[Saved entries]
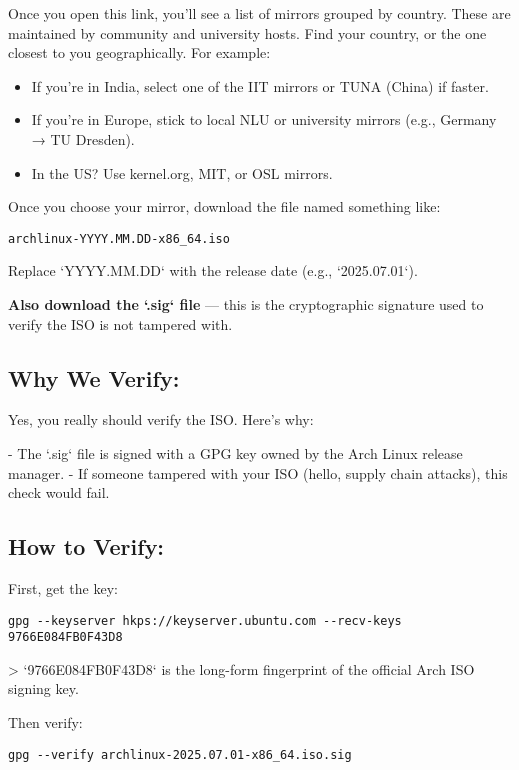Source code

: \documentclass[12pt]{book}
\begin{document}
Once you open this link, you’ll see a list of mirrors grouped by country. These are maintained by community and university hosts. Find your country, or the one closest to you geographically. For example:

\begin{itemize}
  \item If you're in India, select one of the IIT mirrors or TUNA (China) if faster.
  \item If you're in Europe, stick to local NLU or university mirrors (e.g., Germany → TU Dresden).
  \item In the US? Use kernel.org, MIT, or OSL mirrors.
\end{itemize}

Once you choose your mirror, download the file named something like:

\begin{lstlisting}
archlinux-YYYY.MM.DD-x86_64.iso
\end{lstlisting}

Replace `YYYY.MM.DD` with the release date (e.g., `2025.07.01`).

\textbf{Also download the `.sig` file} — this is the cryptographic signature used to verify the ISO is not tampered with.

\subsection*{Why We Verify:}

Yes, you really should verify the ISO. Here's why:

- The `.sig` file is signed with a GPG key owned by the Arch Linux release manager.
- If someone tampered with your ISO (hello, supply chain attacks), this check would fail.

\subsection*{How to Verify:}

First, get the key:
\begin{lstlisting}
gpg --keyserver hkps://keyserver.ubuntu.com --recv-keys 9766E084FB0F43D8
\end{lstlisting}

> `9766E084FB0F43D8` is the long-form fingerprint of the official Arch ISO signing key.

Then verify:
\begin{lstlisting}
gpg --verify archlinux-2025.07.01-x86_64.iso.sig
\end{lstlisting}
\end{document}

==

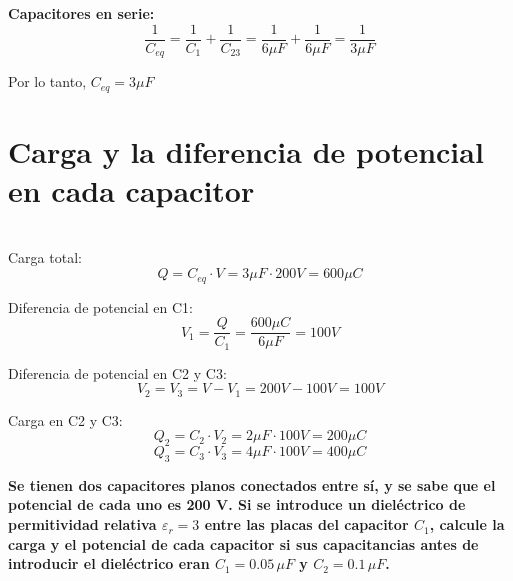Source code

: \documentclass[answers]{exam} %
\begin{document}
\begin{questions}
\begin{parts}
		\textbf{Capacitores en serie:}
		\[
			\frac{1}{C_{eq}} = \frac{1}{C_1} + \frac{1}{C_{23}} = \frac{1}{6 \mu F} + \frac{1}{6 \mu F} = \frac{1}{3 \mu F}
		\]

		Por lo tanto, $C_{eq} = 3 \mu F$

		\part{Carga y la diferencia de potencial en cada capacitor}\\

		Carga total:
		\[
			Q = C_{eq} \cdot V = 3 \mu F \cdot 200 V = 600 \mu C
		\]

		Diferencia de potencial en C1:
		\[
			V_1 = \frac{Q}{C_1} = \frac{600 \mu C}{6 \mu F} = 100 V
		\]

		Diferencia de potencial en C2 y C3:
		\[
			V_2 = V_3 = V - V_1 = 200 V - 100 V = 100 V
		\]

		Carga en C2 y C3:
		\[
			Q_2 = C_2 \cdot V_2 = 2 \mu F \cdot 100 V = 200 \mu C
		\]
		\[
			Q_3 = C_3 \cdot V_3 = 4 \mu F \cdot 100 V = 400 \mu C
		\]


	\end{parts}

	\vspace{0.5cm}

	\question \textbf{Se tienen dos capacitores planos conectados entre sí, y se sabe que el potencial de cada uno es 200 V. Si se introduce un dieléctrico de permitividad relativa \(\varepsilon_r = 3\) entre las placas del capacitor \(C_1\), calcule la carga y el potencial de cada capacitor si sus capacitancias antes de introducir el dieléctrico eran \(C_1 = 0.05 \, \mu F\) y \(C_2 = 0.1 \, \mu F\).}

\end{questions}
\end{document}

---

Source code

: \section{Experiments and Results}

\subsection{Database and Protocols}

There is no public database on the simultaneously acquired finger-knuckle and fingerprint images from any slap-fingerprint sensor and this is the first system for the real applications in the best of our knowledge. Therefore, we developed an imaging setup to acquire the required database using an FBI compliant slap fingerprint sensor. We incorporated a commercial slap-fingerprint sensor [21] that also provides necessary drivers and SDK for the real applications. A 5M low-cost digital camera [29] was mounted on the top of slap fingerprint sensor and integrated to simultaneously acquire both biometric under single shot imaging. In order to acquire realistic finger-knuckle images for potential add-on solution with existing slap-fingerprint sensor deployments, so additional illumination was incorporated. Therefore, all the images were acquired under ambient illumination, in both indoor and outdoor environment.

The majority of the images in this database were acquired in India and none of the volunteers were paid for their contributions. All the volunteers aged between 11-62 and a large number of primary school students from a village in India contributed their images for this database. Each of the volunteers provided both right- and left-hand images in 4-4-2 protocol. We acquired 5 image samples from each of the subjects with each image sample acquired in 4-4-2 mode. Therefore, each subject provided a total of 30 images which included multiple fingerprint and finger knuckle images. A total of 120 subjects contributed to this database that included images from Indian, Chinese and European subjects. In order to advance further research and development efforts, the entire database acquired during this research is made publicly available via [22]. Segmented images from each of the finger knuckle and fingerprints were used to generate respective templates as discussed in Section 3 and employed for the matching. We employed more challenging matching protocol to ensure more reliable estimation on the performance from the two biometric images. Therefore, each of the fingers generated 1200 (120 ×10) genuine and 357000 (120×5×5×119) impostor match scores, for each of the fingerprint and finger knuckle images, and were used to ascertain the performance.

» **WHAT YOU HAVE TO DO**
Every line in the entries above that mentions the word "release" must be shown.

» **SOLUTION TO THIS TASK**
Replace `YYYY.MM.DD` with the release date (e.g., `2025.07.01`).
- The `.sig` file is signed with a GPG key owned by the Arch Linux release manager.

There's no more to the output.